Deputies were sent out to propose a capitulation on the terms which he had first proposed. He sent them back without one word of hope. But one day as the deputies were pleading with unusual earnestness, Saladin pointed to his standards just placed upon the walls saying: “How can you ask me to grant conditions to a city which is already taken?” But he spoke too confidently, for at that moment they were stricken down again.

As they went down Baleau the leader of the Christian forces spoke up: “You see Jerusalem is not without defenders. If we can obtain no mercy from you we will form a terrible resolution which will fill you with horror. These temples and palaces you are so anxious to conquer shall be destroyed. The riches which excite your cupidity shall be burned. We will destroy the mosque of Omar. We will pound into dust the stone of Jacob which is an object of your worship. We will stay our women and our children with our own hands that they shall never be your slaves. When the Holy City shall become a ruin—a vast tomb—we will march out of it armed with fire and sword and no one of us will ascend to Paradise without first consigning ten Mussulmen to hell. We shall thus obtain a glorious death and in dying shall call down on your head the maledictions of the God of Jerusalem.”

Saladin was awed by this terrible speech: told the deputies to return the next day, when the terms of capitulation were signed in the tent of the great sultan, and Jerusalem passed again into the hands of the infidels, after having remained for eighty-eight years in the possession of the Christians. The Saracens boast that they retook the Holy City on Friday, the anniversary of the day on which Mohammed ascended from it into heaven: but the complete conquest of the Holy Land by the Turks was to be delayed yet an hundred years.

Finally, however, before Mamelukes of Egypt, Jerusalem, and all the cities of the coast fell, and Acre became the last stronghold of the crusaders. Against it marched the Sultan Khali at the head of sixty thousand horse and one hundred and forty thousand foot.

After a siege of thirty-three days the double wall was forced, the towers yielded to their engines, the Moslems stormed the city May 18, (A. D., 1291) carried it by the sword; and death or slavery was the lot of sixty thousand Christians. By the command of the Sultan the churches and the fortifications of the Latin cities were demolished, and a mournful and solitary silence prevailed along the coast which had so long resounded with the World’s Debate; and hundreds of thousands of warriors had found the “Paradise that lies under the shade of swords.”

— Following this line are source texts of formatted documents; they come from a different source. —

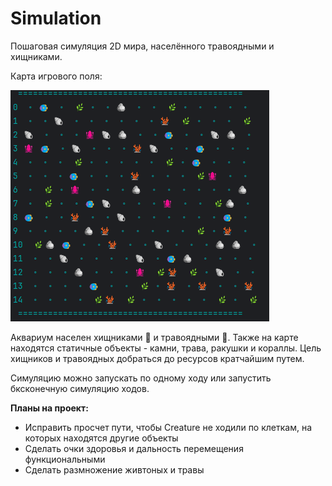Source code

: # Simulation
Пошаговая симуляция 2D мира, населённого травоядными и хищниками.

Карта игрового поля:

![img.png](images/map.png)

Аквариум населен хищниками 🦑 и травоядными 🐠.
Также на карте находятся статичные объекты - камни, трава, ракушки и кораллы.
Цель хищников и травоядных добраться до ресурсов кратчайшим путем.

Симуляцию можно запускать по одному ходу или запустить бксконечную симуляцию ходов.

 **Планы на проект:**

- Исправить просчет пути, чтобы Creature не ходили по клеткам, на которых находятся другие объекты
- Сделать очки здоровья и дальность перемещения функциональными
- Сделать размножение живтоных и травы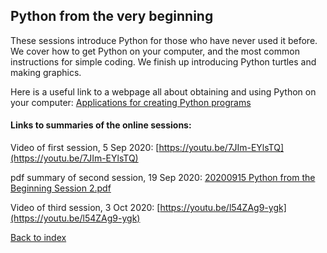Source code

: ## Python from the very beginning

These sessions introduce Python for those who have never used it before. We cover how to get Python on your computer, and the most common instructions for simple coding. We finish up introducing Python turtles and making graphics.

Here is a useful link to a webpage all about obtaining and using Python on your computer:
[Applications for creating Python programs](https://projects.raspberrypi.org/en/projects/python-install-options)

#### Links to summaries of the online sessions:

Video of first session, 5 Sep 2020:
[https://youtu.be/7JIm-EYlsTQ](https://youtu.be/7JIm-EYlsTQ)

pdf summary of second session, 19 Sep 2020:
[20200915 Python from the Beginning Session 2.pdf](20200915_Python_from_the_Beginning_Session_2.pdf)

Video of third session, 3 Oct 2020: [https://youtu.be/l54ZAg9-ygk](https://youtu.be/l54ZAg9-ygk)



[Back to index](README.md)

Again must we go to the “roof of the world” to behold the great eruption of Moguls and Tartars whose fierce and rapid and cruel conquests can only be compared with the destructive forces of nature in her wildest moods when she lets loose upon the earth fire and flood, earthquake, avalanche and volcano. From these spacious highlands the tides of emigration and the floods of war have repeatedly been poured. In the twelfth century the various tribes akin to Hun and Turk were united and led to conquest by the formidable Jenghiz Khan, i. e. the most great Khan or Emperor of the Moguls and Tartars.